■ **Work to be completed**
Please transcribe the data exactly, with nothing left out.

Records from a data collection:
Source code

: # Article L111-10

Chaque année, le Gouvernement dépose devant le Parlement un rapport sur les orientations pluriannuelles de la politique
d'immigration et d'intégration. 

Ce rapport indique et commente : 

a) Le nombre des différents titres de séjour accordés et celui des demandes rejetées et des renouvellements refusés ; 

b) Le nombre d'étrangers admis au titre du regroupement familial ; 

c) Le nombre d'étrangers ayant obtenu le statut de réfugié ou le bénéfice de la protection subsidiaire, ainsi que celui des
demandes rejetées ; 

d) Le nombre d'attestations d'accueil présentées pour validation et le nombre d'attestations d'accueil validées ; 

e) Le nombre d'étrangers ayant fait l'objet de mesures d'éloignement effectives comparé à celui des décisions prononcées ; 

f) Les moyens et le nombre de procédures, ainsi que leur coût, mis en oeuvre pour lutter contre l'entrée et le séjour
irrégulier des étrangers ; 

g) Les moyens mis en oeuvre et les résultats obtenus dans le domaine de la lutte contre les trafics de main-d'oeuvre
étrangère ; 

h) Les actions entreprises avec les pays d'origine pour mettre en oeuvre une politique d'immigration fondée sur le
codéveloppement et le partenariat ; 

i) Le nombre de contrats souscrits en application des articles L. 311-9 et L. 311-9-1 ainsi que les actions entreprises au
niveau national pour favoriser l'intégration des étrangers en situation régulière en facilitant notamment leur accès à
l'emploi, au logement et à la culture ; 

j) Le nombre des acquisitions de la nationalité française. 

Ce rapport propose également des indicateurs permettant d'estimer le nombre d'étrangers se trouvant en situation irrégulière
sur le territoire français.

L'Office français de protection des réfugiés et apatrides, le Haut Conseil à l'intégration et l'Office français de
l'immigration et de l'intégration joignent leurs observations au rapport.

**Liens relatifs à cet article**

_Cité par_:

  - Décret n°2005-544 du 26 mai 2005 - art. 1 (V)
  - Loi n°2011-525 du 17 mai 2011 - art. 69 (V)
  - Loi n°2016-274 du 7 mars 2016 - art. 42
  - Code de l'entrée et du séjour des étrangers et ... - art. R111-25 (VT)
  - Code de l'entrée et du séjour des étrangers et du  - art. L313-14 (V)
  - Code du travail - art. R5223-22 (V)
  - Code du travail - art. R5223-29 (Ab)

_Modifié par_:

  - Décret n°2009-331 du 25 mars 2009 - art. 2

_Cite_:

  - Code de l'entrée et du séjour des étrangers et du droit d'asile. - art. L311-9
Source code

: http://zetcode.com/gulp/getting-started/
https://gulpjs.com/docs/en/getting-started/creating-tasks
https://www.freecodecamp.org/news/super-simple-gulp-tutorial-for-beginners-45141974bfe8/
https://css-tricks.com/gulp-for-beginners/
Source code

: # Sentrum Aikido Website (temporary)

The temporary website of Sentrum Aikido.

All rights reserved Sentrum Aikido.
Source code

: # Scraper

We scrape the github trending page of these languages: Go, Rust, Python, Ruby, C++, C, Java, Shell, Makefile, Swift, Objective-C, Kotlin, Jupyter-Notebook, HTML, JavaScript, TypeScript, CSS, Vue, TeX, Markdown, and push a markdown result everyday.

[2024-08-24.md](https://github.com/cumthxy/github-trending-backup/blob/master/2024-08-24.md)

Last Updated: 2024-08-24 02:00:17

■ **Response below**
Source code

: # Article L111-10

Chaque année, le Gouvernement dépose devant le Parlement un rapport sur les orientations pluriannuelles de la politique
d'immigration et d'intégration. 

Ce rapport indique et commente : 

a) Le nombre des différents titres de séjour accordés et celui des demandes rejetées et des renouvellements refusés ; 

b) Le nombre d'étrangers admis au titre du regroupement familial ; 

c) Le nombre d'étrangers ayant obtenu le statut de réfugié ou le bénéfice de la protection subsidiaire, ainsi que celui des
demandes rejetées ; 

d) Le nombre d'attestations d'accueil présentées pour validation et le nombre d'attestations d'accueil validées ; 

e) Le nombre d'étrangers ayant fait l'objet de mesures d'éloignement effectives comparé à celui des décisions prononcées ; 

f) Les moyens et le nombre de procédures, ainsi que leur coût, mis en oeuvre pour lutter contre l'entrée et le séjour
irrégulier des étrangers ; 

g) Les moyens mis en oeuvre et les résultats obtenus dans le domaine de la lutte contre les trafics de main-d'oeuvre
étrangère ; 

h) Les actions entreprises avec les pays d'origine pour mettre en oeuvre une politique d'immigration fondée sur le
codéveloppement et le partenariat ; 

i) Le nombre de contrats souscrits en application des articles L. 311-9 et L. 311-9-1 ainsi que les actions entreprises au
niveau national pour favoriser l'intégration des étrangers en situation régulière en facilitant notamment leur accès à
l'emploi, au logement et à la culture ; 

j) Le nombre des acquisitions de la nationalité française. 

Ce rapport propose également des indicateurs permettant d'estimer le nombre d'étrangers se trouvant en situation irrégulière
sur le territoire français.

L'Office français de protection des réfugiés et apatrides, le Haut Conseil à l'intégration et l'Office français de
l'immigration et de l'intégration joignent leurs observations au rapport.

**Liens relatifs à cet article**

_Cité par_:

  - Décret n°2005-544 du 26 mai 2005 - art. 1 (V)
  - Loi n°2011-525 du 17 mai 2011 - art. 69 (V)
  - Loi n°2016-274 du 7 mars 2016 - art. 42
  - Code de l'entrée et du séjour des étrangers et ... - art. R111-25 (VT)
  - Code de l'entrée et du séjour des étrangers et du  - art. L313-14 (V)
  - Code du travail - art. R5223-22 (V)
  - Code du travail - art. R5223-29 (Ab)

_Modifié par_:

  - Décret n°2009-331 du 25 mars 2009 - art. 2

_Cite_:

  - Code de l'entrée et du séjour des étrangers et du droit d'asile. - art. L311-9
Source code

: http://zetcode.com/gulp/getting-started/
https://gulpjs.com/docs/en/getting-started/creating-tasks
https://www.freecodecamp.org/news/super-simple-gulp-tutorial-for-beginners-45141974bfe8/
https://css-tricks.com/gulp-for-beginners/
Source code

: # Sentrum Aikido Website (temporary)

The temporary website of Sentrum Aikido.

All rights reserved Sentrum Aikido.
Source code

: # Scraper

We scrape the github trending page of these languages: Go, Rust, Python, Ruby, C++, C, Java, Shell, Makefile, Swift, Objective-C, Kotlin, Jupyter-Notebook, HTML, JavaScript, TypeScript, CSS, Vue, TeX, Markdown, and push a markdown result everyday.

[2024-08-24.md](https://github.com/cumthxy/github-trending-backup/blob/master/2024-08-24.md)

Last Updated: 2024-08-24 02:00:17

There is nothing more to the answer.